Friday Night Casserole
There were two kinds of Fridays in our house: Pay Day Friday and Casserole Friday. We loved Payday Friday. Dad would come home from his job at Mare Island with a wad of bills. Sometimes he’d let us hold them. Then everyone would hop into the wood-paneled Ford Station Wagon and head for A&W, or the family restaurant Palby’s for a big night out. Ahhh, A&W…sitting in the station wagon parked next to the scratchy-sounding order sign machine thing. My family ordered burgers and root beer—in those fancy frosty mugs of course—however, I always ordered a fish sandwich and grape soda. And yes, they all made fun of me. Except for Coleen who also preferred the fish sandwich. And she believed you weren’t allowed to have a burger until you were an adult. She finally had her first Big Mac at the ripe old age of 10. Tracy had to wait till she was 11.

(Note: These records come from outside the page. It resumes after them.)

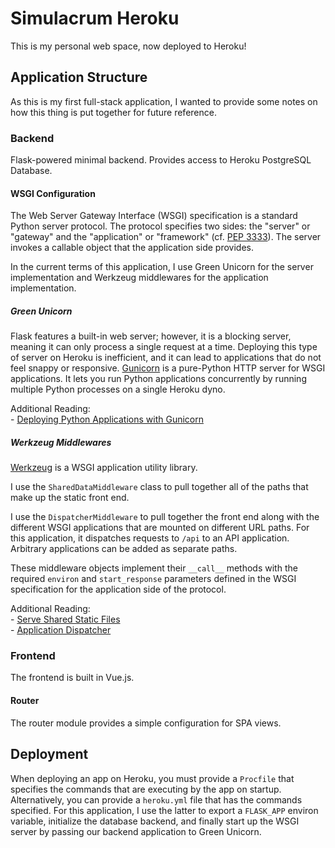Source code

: # Simulacrum Heroku

This is my personal web space, now deployed to Heroku! 

## Application Structure

As this is my first full-stack application, I wanted to provide some notes on how this thing is put together for future reference.

### Backend

Flask-powered minimal backend. Provides access to Heroku PostgreSQL Database.

#### WSGI Configuration

The Web Server Gateway Interface (WSGI) specification is a standard Python server protocol. The protocol specifies two sides: the "server" or "gateway" and the "application" or "framework" (cf. [PEP 3333](https://peps.python.org/pep-3333/#specification-overview)). The server invokes a callable object that the application side provides.

In the current terms of this application, I use Green Unicorn for the server implementation and Werkzeug middlewares for the application implementation.

##### Green Unicorn

Flask features a built-in web server; however, it is a blocking server, meaning it can only process a single request at a time. Deploying this type of server on Heroku is inefficient, and it can lead to applications that do not feel snappy or responsive. [Gunicorn](https://gunicorn.org/) is a pure-Python HTTP server for WSGI applications. It lets you run Python applications concurrently by running multiple Python processes on a single Heroku dyno.

Additional Reading:  
	- [Deploying Python Applications with Gunicorn](https://devcenter.heroku.com/articles/python-gunicorn)

##### Werkzeug Middlewares

[Werkzeug](https://werkzeug.palletsprojects.com/en/2.1.x/#) is a WSGI application utility library. 

I use the `SharedDataMiddleware` class to pull together all of the paths that make up the static front end. 

I use the `DispatcherMiddleware` to pull together the front end along with the different WSGI applications that are mounted on different URL paths. For this application, it dispatches requests to `/api` to an API application. Arbitrary applications can be added as separate paths.

These middleware objects implement their `__call__` methods with the required `environ` and `start_response` parameters defined in the WSGI specification for the application side of the protocol.

Additional Reading:  
	- [Serve Shared Static Files](https://werkzeug.palletsprojects.com/en/2.1.x/middleware/shared_data/)  
	- [Application Dispatcher](https://werkzeug.palletsprojects.com/en/2.1.x/middleware/dispatcher/)

### Frontend

The frontend is built in Vue.js.

#### Router

The router module provides a simple configuration for SPA views.

## Deployment

When deploying an app on Heroku, you must provide a `Procfile` that specifies the commands that are executing by the app on startup. Alternatively, you can provide a `heroku.yml` file that has the commands specified. For this application, I use the latter to export a `FLASK_APP` environ variable, initialize the database backend, and finally start up the WSGI server by passing our backend application to Green Unicorn.
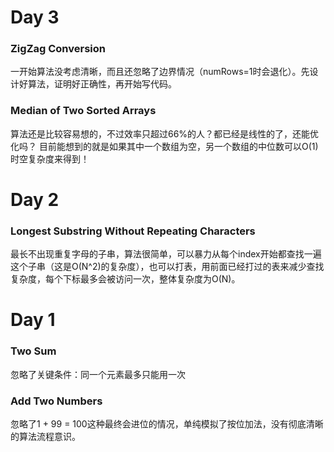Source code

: # Day 3
### ZigZag Conversion
一开始算法没考虑清晰，而且还忽略了边界情况（numRows=1时会退化）。先设计好算法，证明好正确性，再开始写代码。

### Median of Two Sorted Arrays
算法还是比较容易想的，不过效率只超过66%的人？都已经是线性的了，还能优化吗？
目前能想到的就是如果其中一个数组为空，另一个数组的中位数可以O(1)时空复杂度来得到！


# Day 2
### Longest Substring Without Repeating Characters
最长不出现重复字母的子串，算法很简单，可以暴力从每个index开始都查找一遍这个子串（这是O(N^2)的复杂度），也可以打表，用前面已经打过的表来减少查找复杂度，每个下标最多会被访问一次，整体复杂度为O(N)。


# Day 1
### Two Sum
忽略了关键条件：同一个元素最多只能用一次

### Add Two Numbers
忽略了1 + 99 = 100这种最终会进位的情况，单纯模拟了按位加法，没有彻底清晰的算法流程意识。

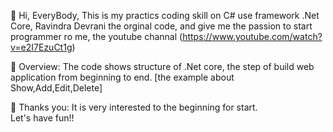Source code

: 🚀 Hi, EveryBody, This is my practics coding skill on C# use framework .Net Core, 
Ravindra Devrani the orginal code, and give me the passion to start programmer ro me,
the youtube channal (https://www.youtube.com/watch?v=e2I7EzuCt1g) 

👀 Overview: 
The code shows structure of .Net core, the step of build web application from beginning to end. 
[the example about Show,Add,Edit,Delete]

🌱 Thanks you:
It is very interested to the beginning for start.  
Let's have fun!!
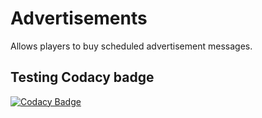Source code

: # Advertisements
Allows players to buy scheduled advertisement messages.

## Testing Codacy badge
[![Codacy Badge](https://app.codacy.com/project/badge/Grade/d3c154bfd5904f2dad756d6f370efdd5)](https://www.codacy.com/manual/otradovec.martin/Advertisements?utm_source=github.com&amp;utm_medium=referral&amp;utm_content=Wertik/Advertisements&amp;utm_campaign=Badge_Grade)
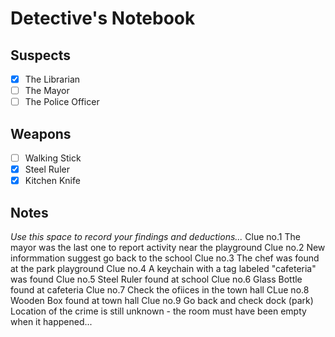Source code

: # Detective's Notebook

## Suspects
- [X] The Librarian
- [ ] The Mayor
- [ ] The Police Officer

## Weapons
- [ ] Walking Stick
- [X] Steel Ruler
- [X] Kitchen Knife

## Notes
*Use this space to record your findings and deductions...*
Clue no.1 The mayor was the last one to report activity near the playground
Clue no.2 New informmation suggest go back to the school
Clue no.3 The chef was found at the park playground
Clue no.4 A keychain with a tag labeled "cafeteria" was found
Clue no.5 Steel Ruler found at school
Clue no.6 Glass Bottle found at cafeteria
Clue no.7 Check the ofiices in the town hall
CLue no.8 Wooden Box found at town hall
Clue no.9 Go back and check dock (park)
Location of the crime is still unknown - the room must have been empty when it happened...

Now for Palby’s: if you never lived in Vallejo or visited the bustling Solano County metropolis with its abundance of 1970’ish restaurants, you might’ve missed Palby’s. Sucks for you because Palby’s was awesome. Palby’s was on Highway 80 between Vallejo and Napa in the area that’s now known as American Canyon. Palby’s was like a freaky dinner theater for kids. Look out the window and there were peacocks. There were seals. But we didn’t eat them. I preferred the deep fried shrimp myself. I recall my little sister Pooh always ordered the ribs and proceeded to happily get the sauce all over her face. Thinking back, Palby’s seemed like a Winchester Mystery House to kids, because there were all these different areas with trippy things to see. Or maybe there was just the lobby and the main dining room and I had an over-active imagination.
Sometimes on Payday Friday, Dad and one or two of us kids would just pop over to Munchie’s on Sonoma Boulevard for 10 cent hamburgers. Munchie’s was a burger joint in a cool round building that sold cheap hamburgers and fries and I just liked saying “Munchies.” Sometimes we’d just grab 300 tacos from Taco Bell, when all they really had was tacos.

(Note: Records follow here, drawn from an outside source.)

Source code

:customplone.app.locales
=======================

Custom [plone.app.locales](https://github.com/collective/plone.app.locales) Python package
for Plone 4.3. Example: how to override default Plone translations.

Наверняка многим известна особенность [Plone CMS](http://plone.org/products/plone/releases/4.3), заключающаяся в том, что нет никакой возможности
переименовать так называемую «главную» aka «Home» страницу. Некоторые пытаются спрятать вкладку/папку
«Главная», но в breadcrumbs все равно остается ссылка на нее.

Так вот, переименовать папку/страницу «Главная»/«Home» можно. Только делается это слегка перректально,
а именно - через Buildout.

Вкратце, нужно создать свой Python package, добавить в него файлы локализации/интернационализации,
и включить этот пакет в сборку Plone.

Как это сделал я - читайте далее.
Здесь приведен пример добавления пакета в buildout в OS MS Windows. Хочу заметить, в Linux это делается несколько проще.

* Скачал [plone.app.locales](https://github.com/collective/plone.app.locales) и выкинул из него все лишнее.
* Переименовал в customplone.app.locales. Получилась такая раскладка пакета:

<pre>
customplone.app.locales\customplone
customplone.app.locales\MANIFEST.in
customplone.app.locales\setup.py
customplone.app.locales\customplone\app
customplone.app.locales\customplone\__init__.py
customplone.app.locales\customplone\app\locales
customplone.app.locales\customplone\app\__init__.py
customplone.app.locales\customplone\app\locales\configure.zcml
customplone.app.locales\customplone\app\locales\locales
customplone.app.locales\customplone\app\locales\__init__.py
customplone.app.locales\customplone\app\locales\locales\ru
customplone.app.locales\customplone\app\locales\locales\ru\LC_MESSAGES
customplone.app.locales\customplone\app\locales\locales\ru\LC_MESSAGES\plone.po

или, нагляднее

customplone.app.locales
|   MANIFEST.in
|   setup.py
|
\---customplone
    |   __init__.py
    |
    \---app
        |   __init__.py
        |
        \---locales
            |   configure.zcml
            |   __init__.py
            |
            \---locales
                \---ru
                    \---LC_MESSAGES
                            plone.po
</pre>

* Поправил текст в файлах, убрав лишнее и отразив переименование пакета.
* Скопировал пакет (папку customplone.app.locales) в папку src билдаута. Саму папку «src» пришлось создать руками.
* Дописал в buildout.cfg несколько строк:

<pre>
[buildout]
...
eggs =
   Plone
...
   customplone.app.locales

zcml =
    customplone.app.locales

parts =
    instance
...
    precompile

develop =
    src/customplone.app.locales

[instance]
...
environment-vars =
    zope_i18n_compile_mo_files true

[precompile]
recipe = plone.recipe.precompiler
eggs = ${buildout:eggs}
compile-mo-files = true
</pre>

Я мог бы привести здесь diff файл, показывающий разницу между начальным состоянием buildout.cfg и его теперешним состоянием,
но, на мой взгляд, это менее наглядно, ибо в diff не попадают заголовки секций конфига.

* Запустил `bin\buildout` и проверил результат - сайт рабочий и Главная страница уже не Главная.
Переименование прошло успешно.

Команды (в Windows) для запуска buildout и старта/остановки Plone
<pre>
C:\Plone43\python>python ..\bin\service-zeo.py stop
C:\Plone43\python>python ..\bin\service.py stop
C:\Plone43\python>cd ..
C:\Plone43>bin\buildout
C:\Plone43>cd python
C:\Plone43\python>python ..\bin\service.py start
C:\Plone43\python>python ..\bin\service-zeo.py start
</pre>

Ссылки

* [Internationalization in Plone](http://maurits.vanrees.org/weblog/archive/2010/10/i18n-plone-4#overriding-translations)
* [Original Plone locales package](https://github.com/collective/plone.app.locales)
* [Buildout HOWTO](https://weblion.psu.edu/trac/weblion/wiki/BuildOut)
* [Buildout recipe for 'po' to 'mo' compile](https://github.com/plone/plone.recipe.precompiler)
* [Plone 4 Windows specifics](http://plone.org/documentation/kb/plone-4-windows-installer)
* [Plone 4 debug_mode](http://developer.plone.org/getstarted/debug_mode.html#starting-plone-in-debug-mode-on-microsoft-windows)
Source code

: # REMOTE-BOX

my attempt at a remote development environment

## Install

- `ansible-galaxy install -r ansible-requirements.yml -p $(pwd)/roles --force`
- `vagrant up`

But, if it wasn’t a Payday Friday, and you didn’t make plans to get in trouble and stay after school–or better yet, offer to babysit for the neighbor’s heathen kids–you were going to experience Mary Ann’s Friday Night Casserole. God have mercy on your soul.
No rules apply!!!
Check the cupboards for stray cans of stewed tomatoes, cream of mushroom soup, deviled ham or anything else that resembles vomit. Next, go to the fridge and grab any and every leftover you can find saved in old margarine and Cool Whip tubs—these are important casserole ingredients.
Pork ‘n Beans
Kentucky Fried Chicken Cole Slaw
Chopped up Fish Sticks
Creamed Chip Beef Sauce
The last slice of Olive Loaf luncheon meat that will never be eaten
Macaroni and Cheese
Filling for Stuffed Bell Peppers
Chicken Pot Pie
Throw all of the ingredients you found into a 13 x 9 casserole dish. Feel free to add canned tomato sauce or a packet of onion soup mix to make it fancy.
Bake at 350 degrees. I’m not sure how long you’re supposed to do this. Just hang around the oven to make sure nothing explodes.
Serve to your happy family. Well, they were happy before dinner. Now they hate your guts and are secretly flipping you off below the table. A few of them might be dry heaving into their towel bibs. You will definitely want to plan a huge dessert for later in the evening (stay tuned for “Jello Mold” and “Mayonnaise Cake”).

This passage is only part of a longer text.